Hi @tt2190 , sorry for the late reply.

Now I would like to infer the lineage drivers but when running the tl.lineage.drivers, the following error occurred. KeyError: "Unable to find transition matrix in adata.obsp['T_fwd']." Since this indicates that the transition matrix is not updated to the adata object, I updated it manually by: adata.obsp['T_fwd'] = g_fwd.transition_matrix

Since I assume you have g: GPCCA object, why not just run g.compute_lineage_drivers? That way, you don't have to set the transition matrix in AnnData.

In fact, adata does not have .obs['terminal_states_probs'] column, and what is more, I found that g_fwd.terminal_states_probabilities is empty after manually setting the terminal states by set_terminal_states

For lineage drivers computation, you need to have data in, e.g., adata.obsm['to_terminal_states'], which contain the fate (absorption) probabilities. .obs['terminal_states_probs'] is juts a vector that gives you the probability of each cell being a terminal state (doesn't matter which) and is not used in driver computation.
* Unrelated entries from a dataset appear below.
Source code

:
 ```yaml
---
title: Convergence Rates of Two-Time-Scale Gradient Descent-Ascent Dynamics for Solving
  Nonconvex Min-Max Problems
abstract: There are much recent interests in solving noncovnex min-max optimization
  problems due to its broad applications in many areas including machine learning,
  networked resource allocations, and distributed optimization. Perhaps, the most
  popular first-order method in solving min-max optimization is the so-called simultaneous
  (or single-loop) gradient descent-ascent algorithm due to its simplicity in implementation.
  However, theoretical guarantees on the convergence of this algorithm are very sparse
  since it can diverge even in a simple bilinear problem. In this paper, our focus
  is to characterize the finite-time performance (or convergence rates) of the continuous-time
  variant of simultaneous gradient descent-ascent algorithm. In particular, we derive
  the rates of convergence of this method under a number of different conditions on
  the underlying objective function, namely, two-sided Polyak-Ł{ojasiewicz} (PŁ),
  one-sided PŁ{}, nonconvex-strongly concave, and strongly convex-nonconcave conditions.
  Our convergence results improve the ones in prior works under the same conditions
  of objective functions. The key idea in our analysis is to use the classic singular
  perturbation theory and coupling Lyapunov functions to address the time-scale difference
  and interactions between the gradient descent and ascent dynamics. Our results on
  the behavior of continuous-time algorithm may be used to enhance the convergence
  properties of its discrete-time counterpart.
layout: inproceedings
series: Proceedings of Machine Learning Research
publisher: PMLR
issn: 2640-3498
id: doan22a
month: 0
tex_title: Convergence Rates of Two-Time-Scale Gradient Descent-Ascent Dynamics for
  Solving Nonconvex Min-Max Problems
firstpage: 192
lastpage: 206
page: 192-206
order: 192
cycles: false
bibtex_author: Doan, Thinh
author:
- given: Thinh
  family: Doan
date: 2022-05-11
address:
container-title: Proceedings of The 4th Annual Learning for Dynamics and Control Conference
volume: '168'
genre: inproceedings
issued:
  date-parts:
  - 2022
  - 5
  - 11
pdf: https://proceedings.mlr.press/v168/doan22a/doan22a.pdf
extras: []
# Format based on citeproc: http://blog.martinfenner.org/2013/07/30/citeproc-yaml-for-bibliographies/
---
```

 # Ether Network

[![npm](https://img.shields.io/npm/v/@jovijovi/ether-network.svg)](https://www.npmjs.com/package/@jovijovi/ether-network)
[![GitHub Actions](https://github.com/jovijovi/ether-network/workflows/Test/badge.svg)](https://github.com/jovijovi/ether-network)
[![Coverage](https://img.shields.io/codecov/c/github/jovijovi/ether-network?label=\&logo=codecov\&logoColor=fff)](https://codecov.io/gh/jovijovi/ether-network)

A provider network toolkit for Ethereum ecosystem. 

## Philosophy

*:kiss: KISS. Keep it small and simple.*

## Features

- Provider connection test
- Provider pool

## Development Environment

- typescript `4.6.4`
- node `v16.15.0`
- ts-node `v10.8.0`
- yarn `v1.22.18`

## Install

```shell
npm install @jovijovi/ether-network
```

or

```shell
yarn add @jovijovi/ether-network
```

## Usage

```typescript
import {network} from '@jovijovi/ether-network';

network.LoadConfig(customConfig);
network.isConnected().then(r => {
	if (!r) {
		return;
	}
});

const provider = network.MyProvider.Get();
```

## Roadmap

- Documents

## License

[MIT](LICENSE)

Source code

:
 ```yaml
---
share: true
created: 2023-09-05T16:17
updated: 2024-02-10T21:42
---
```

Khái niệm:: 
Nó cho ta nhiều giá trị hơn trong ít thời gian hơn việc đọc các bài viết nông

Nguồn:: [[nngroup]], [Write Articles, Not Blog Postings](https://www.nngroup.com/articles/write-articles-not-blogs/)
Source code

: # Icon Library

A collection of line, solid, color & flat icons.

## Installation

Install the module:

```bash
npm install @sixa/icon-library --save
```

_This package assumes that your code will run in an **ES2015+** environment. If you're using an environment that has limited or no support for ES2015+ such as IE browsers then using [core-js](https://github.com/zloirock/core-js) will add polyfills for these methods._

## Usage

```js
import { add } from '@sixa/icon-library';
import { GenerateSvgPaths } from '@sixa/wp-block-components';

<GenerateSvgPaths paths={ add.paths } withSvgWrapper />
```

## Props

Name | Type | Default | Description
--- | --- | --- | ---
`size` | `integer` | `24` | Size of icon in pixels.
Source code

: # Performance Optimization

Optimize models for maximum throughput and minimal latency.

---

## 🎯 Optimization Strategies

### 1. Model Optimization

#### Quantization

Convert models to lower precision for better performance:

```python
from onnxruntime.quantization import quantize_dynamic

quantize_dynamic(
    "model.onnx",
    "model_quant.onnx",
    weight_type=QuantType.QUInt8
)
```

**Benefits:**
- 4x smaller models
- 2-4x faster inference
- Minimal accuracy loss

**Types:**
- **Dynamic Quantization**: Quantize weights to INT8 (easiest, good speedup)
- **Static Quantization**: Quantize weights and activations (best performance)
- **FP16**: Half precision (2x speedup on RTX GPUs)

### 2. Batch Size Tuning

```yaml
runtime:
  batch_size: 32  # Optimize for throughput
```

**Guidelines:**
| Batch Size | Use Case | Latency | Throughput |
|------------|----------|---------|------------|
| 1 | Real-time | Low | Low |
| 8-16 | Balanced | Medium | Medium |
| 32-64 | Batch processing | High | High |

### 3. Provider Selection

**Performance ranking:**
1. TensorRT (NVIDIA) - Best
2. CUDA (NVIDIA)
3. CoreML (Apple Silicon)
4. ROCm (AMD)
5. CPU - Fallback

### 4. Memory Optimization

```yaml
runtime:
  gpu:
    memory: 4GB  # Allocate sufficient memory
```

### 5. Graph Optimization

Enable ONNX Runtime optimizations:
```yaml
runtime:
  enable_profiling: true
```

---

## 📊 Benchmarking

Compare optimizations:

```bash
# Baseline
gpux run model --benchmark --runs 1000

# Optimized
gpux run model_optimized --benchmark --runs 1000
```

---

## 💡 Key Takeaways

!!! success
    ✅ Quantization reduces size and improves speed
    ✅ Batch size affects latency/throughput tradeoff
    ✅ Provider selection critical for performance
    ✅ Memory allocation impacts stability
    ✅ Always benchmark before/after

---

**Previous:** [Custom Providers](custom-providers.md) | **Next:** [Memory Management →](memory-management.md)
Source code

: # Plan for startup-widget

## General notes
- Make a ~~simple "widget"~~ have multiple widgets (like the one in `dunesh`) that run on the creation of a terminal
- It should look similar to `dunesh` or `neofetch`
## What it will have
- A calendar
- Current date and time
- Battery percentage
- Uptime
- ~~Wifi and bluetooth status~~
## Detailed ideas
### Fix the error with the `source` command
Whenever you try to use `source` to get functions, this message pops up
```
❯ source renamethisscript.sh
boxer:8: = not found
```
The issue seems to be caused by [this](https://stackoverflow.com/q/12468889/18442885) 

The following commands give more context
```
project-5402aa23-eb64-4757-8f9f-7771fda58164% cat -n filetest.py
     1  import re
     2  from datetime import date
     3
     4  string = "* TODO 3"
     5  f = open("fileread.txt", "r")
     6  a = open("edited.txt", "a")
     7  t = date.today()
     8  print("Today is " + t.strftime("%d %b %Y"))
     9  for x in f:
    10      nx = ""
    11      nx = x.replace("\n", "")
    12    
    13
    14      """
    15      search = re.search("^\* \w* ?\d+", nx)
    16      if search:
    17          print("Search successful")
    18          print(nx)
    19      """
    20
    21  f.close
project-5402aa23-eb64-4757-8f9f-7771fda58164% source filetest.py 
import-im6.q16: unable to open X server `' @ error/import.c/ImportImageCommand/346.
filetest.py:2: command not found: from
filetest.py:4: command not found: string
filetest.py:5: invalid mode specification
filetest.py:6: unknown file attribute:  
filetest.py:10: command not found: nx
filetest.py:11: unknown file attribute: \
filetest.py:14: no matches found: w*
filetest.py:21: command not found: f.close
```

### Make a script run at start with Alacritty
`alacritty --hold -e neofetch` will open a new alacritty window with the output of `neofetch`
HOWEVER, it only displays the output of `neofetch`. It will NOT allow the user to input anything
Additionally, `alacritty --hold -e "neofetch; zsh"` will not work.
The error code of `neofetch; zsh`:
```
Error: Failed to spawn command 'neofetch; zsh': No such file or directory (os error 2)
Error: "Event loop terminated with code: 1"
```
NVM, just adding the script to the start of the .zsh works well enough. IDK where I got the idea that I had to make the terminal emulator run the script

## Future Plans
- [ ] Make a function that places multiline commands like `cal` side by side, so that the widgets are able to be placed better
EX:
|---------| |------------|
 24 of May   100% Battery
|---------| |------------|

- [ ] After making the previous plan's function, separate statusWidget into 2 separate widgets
I found that g_fwd.terminal_states_probabilities is empty after manually setting the terminal states by set_terminal_states

Yes, this is by design. Once you set your terminal states, you still need to compute the absorption probabilities towards them (this also needs the transition matrix) using g.compute_absorption_probabilities. Then you should be able to run g.compute_lineage_drivers. Am attaching a small code snippet below in case anything is not clear:

import cellrank as cr

adata = cr.datasets.pancreas_preprocessed()

k = cr.tl.transition_matrix(adata)
g = cr.tl.estimators.GPCCA(k)
g.set_terminal_states({"Beta": adata[adata.obs['clusters'] == "Beta"].obs_names[:30],
                       "Alpha": adata[adata.obs['clusters'] == "Alpha"].obs_names[:30]})
g.compute_absorption_probabilities()
df = g.compute_lineage_drivers()
tt2190 commented 2 years ago

Many thanks @michalk8, I was not aware of the g.compute_lineage_drivers method and it now works with my data!